◆ INFORMATION SHOWN ◆
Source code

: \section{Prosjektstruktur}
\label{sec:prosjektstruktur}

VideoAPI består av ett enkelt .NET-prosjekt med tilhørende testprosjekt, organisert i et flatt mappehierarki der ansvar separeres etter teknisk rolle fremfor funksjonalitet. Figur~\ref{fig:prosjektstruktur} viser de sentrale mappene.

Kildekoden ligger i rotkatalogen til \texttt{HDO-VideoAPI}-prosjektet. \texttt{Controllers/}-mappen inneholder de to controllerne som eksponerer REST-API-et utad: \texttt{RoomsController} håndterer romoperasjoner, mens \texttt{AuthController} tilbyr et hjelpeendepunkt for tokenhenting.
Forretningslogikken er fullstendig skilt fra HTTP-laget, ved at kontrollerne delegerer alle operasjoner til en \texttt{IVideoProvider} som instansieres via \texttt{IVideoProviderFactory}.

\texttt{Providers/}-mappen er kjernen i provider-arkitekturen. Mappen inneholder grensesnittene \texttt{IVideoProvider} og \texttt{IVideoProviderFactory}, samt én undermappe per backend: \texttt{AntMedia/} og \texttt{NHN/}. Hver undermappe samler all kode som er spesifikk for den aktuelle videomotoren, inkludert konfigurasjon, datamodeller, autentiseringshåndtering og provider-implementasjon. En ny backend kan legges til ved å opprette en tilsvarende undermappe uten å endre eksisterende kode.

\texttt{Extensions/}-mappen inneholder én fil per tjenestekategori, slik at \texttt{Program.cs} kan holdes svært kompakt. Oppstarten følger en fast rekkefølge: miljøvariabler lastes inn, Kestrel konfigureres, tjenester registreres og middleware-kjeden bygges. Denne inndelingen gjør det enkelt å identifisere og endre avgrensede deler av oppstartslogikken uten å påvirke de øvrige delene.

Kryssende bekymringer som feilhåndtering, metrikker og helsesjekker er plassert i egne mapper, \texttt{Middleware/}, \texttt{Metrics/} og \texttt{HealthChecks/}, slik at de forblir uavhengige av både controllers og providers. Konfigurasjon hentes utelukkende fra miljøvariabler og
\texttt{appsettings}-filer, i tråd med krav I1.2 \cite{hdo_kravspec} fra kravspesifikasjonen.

◆ PROBLEM DETAILS ◆
All of the material is to be copied word for word.

◆ THE COMPLETED TASK ◆
Source code

: \section{Prosjektstruktur}
\label{sec:prosjektstruktur}

VideoAPI består av ett enkelt .NET-prosjekt med tilhørende testprosjekt, organisert i et flatt mappehierarki der ansvar separeres etter teknisk rolle fremfor funksjonalitet. Figur~\ref{fig:prosjektstruktur} viser de sentrale mappene.

Kildekoden ligger i rotkatalogen til \texttt{HDO-VideoAPI}-prosjektet. \texttt{Controllers/}-mappen inneholder de to controllerne som eksponerer REST-API-et utad: \texttt{RoomsController} håndterer romoperasjoner, mens \texttt{AuthController} tilbyr et hjelpeendepunkt for tokenhenting.
Forretningslogikken er fullstendig skilt fra HTTP-laget, ved at kontrollerne delegerer alle operasjoner til en \texttt{IVideoProvider} som instansieres via \texttt{IVideoProviderFactory}.

\texttt{Providers/}-mappen er kjernen i provider-arkitekturen. Mappen inneholder grensesnittene \texttt{IVideoProvider} og \texttt{IVideoProviderFactory}, samt én undermappe per backend: \texttt{AntMedia/} og \texttt{NHN/}. Hver undermappe samler all kode som er spesifikk for den aktuelle videomotoren, inkludert konfigurasjon, datamodeller, autentiseringshåndtering og provider-implementasjon. En ny backend kan legges til ved å opprette en tilsvarende undermappe uten å endre eksisterende kode.

\texttt{Extensions/}-mappen inneholder én fil per tjenestekategori, slik at \texttt{Program.cs} kan holdes svært kompakt. Oppstarten følger en fast rekkefølge: miljøvariabler lastes inn, Kestrel konfigureres, tjenester registreres og middleware-kjeden bygges. Denne inndelingen gjør det enkelt å identifisere og endre avgrensede deler av oppstartslogikken uten å påvirke de øvrige delene.

Kryssende bekymringer som feilhåndtering, metrikker og helsesjekker er plassert i egne mapper, \texttt{Middleware/}, \texttt{Metrics/} og \texttt{HealthChecks/}, slik at de forblir uavhengige av både controllers og providers. Konfigurasjon hentes utelukkende fra miljøvariabler og
\texttt{appsettings}-filer, i tråd med krav I1.2 \cite{hdo_kravspec} fra kravspesifikasjonen.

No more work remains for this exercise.